------ Information supplied ------

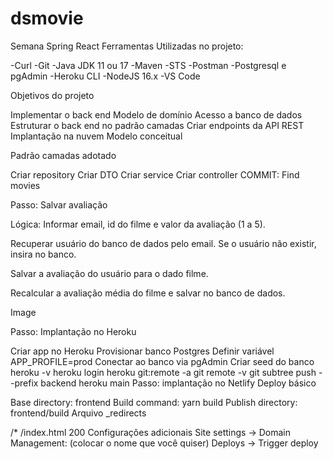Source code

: # dsmovie
Semana Spring React
Ferramentas Utilizadas no projeto:

-Curl
-Git
-Java JDK 11 ou 17
-Maven
-STS
-Postman
-Postgresql e pgAdmin
-Heroku CLI
-NodeJS 16.x
-VS Code

Objetivos do projeto

Implementar o back end
Modelo de domínio
Acesso a banco de dados
Estruturar o back end no padrão camadas
Criar endpoints da API REST
Implantação na nuvem
Modelo conceitual


Padrão camadas adotado


Criar repository
Criar DTO
Criar service
Criar controller
COMMIT: Find movies

Passo: Salvar avaliação

Lógica:
Informar email, id do filme e valor da avaliação (1 a 5).

Recuperar usuário do banco de dados pelo email. Se o usuário não existir, insira no banco.

Salvar a avaliação do usuário para o dado filme.

Recalcular a avaliação média do filme e salvar no banco de dados.

Image

Passo: Implantação no Heroku

Criar app no Heroku
Provisionar banco Postgres
Definir variável APP_PROFILE=prod
Conectar ao banco via pgAdmin
Criar seed do banco
heroku -v
heroku login
heroku git:remote -a <nome-do-app>
git remote -v
git subtree push --prefix backend heroku main
Passo: implantação no Netlify
Deploy básico

Base directory: frontend
Build command: yarn build
Publish directory: frontend/build
Arquivo _redirects

/* /index.html 200
Configurações adicionais
Site settings -> Domain Management: (colocar o nome que você quiser)
Deploys -> Trigger deploy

------

* _Problem to work on_: Spot every line in the entries that includes the word "email", and copy each one out.

* _Response below_:
Informar email, id do filme e valor da avaliação (1 a 5).
Recuperar usuário do banco de dados pelo email. Se o usuário não existir, insira no banco.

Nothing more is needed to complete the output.